Qui abitava Enrica Calabresi

Per parlare di Enrica Calabresi non bisogna partire dall'epilogo, ma da ciò che ha fatto e anche da quello che avrebbe potuto fare, se solo le fosse stato consentito.
Figura straordinaria, in effetti. Nata nel 1891 da una famiglia della buona borghesia ebraica di Ferrara, dopo il liceo Enrica decise di proseguire gli studi, scegliendo scienze naturali a Firenze. E questo è molto più di un dettaglio: perché è davvero difficile pensare che a inizio Novecento una ragazza potesse scegliere di lasciare la famiglia, trasferirsi in un'altra città, iscriversi all'università e addirittura frequentare una facoltà scientifica.
Prima ancora di completare gli studi fu assunta come assistente all'università: con le sue capacità e il suo entusiasmo, aveva convinto tutti. Non passò molto tempo prima che anche all'estero università e laboratori scientifici si accorgessero di questa giovane scienziata italiana che peraltro se la cavava benissimo con le lingue straniere.
Il primo grande dolore le piombò addosso con la Grande Guerra, che le portò via il fidanzato, quel Giovanni Battista De Gasperi che nella sua breve vita era riuscito anche ad accompagnare Alberto Maria De Agostini nelle sue esplorazioni nella Terra del Fuoco. La loro in effetti è una storia di talenti dissipati.
Il secondo grande dolore fu quando dovette abbandonare una prima volta l'università, lei che dopo aver perso il suo grande amore viveva solo per la ricerca e l'insegnamento. Dimissioni per motivi di salute, scrisse al rettore. In realtà il suo posto era ambito da un personaggio particolarmente caro al regime fascista. Uno scontro senza storia se a giocarla era una donna, per di più non iscritta al partito.

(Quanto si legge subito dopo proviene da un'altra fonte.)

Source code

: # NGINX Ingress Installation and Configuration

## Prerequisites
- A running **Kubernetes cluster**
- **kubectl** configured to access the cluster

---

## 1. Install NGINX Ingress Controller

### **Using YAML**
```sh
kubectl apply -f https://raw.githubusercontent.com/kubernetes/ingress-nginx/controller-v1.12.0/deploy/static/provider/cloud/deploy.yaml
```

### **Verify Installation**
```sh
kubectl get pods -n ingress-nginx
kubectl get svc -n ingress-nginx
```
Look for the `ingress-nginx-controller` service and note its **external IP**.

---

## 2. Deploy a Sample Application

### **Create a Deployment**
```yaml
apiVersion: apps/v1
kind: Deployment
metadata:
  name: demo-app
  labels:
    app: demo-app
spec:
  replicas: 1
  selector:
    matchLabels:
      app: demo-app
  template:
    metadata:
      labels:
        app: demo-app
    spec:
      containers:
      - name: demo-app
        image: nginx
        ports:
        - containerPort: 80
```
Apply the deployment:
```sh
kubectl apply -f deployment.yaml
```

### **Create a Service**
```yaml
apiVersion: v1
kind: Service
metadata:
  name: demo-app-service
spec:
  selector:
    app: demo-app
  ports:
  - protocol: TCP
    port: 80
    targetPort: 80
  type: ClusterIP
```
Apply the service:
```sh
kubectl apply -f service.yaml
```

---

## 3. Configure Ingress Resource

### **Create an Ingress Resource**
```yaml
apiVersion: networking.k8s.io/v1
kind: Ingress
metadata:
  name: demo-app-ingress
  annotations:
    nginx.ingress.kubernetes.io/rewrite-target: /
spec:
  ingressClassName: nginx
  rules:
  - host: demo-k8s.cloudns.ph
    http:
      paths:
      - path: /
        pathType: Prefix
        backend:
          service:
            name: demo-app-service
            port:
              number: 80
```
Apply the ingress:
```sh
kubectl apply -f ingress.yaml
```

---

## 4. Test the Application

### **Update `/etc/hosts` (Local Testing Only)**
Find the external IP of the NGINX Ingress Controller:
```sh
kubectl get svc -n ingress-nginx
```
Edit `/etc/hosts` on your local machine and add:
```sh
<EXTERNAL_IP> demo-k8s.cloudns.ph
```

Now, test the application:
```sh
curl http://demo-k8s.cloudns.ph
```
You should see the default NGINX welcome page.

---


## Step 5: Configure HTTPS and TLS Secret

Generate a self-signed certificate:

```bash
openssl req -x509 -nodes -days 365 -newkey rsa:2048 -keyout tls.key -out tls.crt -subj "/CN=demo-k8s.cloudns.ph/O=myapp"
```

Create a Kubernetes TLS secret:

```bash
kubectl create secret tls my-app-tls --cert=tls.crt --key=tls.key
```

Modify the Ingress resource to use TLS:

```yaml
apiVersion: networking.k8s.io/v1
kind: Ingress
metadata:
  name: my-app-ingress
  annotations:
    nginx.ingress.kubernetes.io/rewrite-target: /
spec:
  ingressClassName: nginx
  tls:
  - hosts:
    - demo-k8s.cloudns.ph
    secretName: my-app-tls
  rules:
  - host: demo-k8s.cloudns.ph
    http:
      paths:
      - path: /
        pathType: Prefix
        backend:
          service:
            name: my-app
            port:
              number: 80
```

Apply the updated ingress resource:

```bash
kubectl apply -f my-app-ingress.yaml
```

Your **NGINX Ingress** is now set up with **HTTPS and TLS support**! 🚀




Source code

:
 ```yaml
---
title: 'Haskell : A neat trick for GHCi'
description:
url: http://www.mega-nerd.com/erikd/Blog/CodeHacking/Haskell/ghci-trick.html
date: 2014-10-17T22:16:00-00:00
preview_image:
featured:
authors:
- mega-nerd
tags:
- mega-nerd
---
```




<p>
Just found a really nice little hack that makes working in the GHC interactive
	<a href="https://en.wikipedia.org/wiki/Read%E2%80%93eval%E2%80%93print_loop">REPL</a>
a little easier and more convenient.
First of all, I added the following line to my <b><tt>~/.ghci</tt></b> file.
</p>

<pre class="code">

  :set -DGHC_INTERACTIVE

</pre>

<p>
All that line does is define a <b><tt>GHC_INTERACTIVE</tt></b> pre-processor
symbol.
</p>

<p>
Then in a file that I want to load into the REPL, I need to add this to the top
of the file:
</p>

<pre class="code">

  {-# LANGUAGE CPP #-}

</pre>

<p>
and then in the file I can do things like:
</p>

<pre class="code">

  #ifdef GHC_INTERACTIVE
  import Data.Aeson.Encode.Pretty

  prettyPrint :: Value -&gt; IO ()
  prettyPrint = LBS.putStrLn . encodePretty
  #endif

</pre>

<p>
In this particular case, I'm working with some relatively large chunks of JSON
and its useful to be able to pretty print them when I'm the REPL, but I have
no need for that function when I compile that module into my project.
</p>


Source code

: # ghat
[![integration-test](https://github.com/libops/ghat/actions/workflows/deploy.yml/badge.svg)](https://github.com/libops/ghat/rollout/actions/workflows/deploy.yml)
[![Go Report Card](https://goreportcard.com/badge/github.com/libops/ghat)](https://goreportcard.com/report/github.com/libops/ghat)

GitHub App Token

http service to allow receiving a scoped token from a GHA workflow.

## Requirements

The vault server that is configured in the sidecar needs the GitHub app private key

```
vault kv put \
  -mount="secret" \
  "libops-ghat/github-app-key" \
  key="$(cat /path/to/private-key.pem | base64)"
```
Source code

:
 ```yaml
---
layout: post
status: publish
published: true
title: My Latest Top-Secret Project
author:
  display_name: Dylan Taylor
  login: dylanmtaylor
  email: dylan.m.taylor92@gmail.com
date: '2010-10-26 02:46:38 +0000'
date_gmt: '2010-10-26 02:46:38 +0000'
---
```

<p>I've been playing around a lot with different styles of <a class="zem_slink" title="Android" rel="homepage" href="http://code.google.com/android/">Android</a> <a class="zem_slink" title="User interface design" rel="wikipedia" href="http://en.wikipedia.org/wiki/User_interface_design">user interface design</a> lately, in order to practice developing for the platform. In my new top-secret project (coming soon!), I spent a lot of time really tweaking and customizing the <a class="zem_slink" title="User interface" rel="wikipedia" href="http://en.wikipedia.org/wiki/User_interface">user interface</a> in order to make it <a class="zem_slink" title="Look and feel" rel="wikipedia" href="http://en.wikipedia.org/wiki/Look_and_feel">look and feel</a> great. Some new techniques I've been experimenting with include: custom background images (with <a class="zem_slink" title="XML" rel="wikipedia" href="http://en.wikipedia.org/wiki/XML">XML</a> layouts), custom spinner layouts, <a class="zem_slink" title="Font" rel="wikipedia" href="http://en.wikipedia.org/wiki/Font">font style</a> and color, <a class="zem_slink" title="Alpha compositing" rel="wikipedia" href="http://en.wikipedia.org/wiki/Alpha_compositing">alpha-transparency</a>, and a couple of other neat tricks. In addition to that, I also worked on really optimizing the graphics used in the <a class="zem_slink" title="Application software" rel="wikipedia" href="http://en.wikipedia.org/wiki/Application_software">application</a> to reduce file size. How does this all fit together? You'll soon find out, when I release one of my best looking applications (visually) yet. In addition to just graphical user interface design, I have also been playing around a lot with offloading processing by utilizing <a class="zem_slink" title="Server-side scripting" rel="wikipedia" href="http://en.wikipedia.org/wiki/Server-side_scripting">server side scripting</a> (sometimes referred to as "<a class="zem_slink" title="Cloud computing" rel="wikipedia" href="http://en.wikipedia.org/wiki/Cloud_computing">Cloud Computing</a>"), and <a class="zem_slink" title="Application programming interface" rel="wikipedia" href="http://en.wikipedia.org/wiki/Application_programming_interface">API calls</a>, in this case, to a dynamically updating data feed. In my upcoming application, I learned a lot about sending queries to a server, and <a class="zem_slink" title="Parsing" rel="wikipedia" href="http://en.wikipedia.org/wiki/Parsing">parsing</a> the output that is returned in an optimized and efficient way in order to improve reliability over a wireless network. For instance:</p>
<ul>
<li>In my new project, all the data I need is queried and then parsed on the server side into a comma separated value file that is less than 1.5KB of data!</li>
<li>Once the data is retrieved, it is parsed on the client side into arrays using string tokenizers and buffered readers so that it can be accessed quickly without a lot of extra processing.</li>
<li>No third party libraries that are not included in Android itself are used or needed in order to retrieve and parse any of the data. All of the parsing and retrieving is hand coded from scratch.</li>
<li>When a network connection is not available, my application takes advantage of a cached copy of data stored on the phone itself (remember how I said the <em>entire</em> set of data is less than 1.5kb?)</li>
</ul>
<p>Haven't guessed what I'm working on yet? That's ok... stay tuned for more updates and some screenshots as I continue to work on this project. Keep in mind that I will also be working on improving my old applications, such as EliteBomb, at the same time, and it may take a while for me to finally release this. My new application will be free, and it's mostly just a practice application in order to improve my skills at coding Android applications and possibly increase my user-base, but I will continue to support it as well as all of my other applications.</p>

Ma era una persona tenace, Enrica. Forte dei suoi titoli si conquistò una cattedra al liceo e anche un altro insegnamento universitario, questa volta a Pisa. Chissà dove sarebbe arrivata se tra lei e i suoi sogni di scienziata non si fossero messi di mezzo le leggi razziali.
Al liceo tra i suoi allievi c'era anche Margherita Hack. Un giorno scriverà che fu proprio la sparizione della sua insegnante ad aprirle gli occhi.
Negli anni che le resteranno Enrica Calabresi animerà a Firenze una splendida scuola che solo insegnanti e studenti riconosceranno come tale. La scuola degli esclusi dalle leggi razziali, proprio accanto alla sinagoga. In realtà solo una stanza dove ci si preparava all'esame da privatisti, l'unica occasione per un ragazzo ebreo di varcare il portone della scuola pubblica.
A questa scuola Enrica dedicherà tutta sé stessa. E ancora mi sembra di vederla, non più al lavoro ai laboratori della Specola, ma comunque contenta del suo lavoro, determinata a fare il possibile per dare una possibilità di futuro, attraverso l'insegnamento, a tanti ragazzi.
L'attaccamento a questa scuola fu probabilmente anche ciò che ne decise la sorte. Dopo l'8 settembre Enrica lasciò Castel San Pietro e i suoi familiari per tornare a Firenze, di fatto sulla scia delle forze nazifasciste. Là era il suo lavoro, disse ai suoi, là erano i suoi allievi.
Sapeva a cosa potesse andare incontro. Si era procurata una fiala di veleno, che teneva nella borsetta. A Firenze non provò nemmeno a nascondersi e a chiedere aiuto.
Sapeva di non avere scampo, ma volle essere lei a decidere. Nel carcere femminile di Santa Verdiana adoperò quel veleno alla vigilia della partenza per Auschwitz, la notte tra il 19 e il 20 gennaio del 1944.
Firenze si sarebbe ricordata la sua storia solo diversi anni più tardi, grazie agli sforzi di una ricercatrice che, studiando i suoi stessi insetti, si interrogò sulla calligrafia femminile di alcune osservazioni: cosa ci faceva una donna, all'università, in quegli anni? Una curiosità, più che altro, da cui sono discese molte cose, compreso il mio libro.
Oggi Roma, Ferrara, Pisa hanno strade intitolate a Enrica Calabresi. La Specola di Firenze la ricorda con una targa all'ingresso. Enrica non è solo il nome conservato nei cuori di quella famiglia di Castel San Pietro, tra vigneti che sembrano escludere l'idea stessa dell'orrore che si è consumato. Enrica finalmente è una storia che parla ai cuori di molti.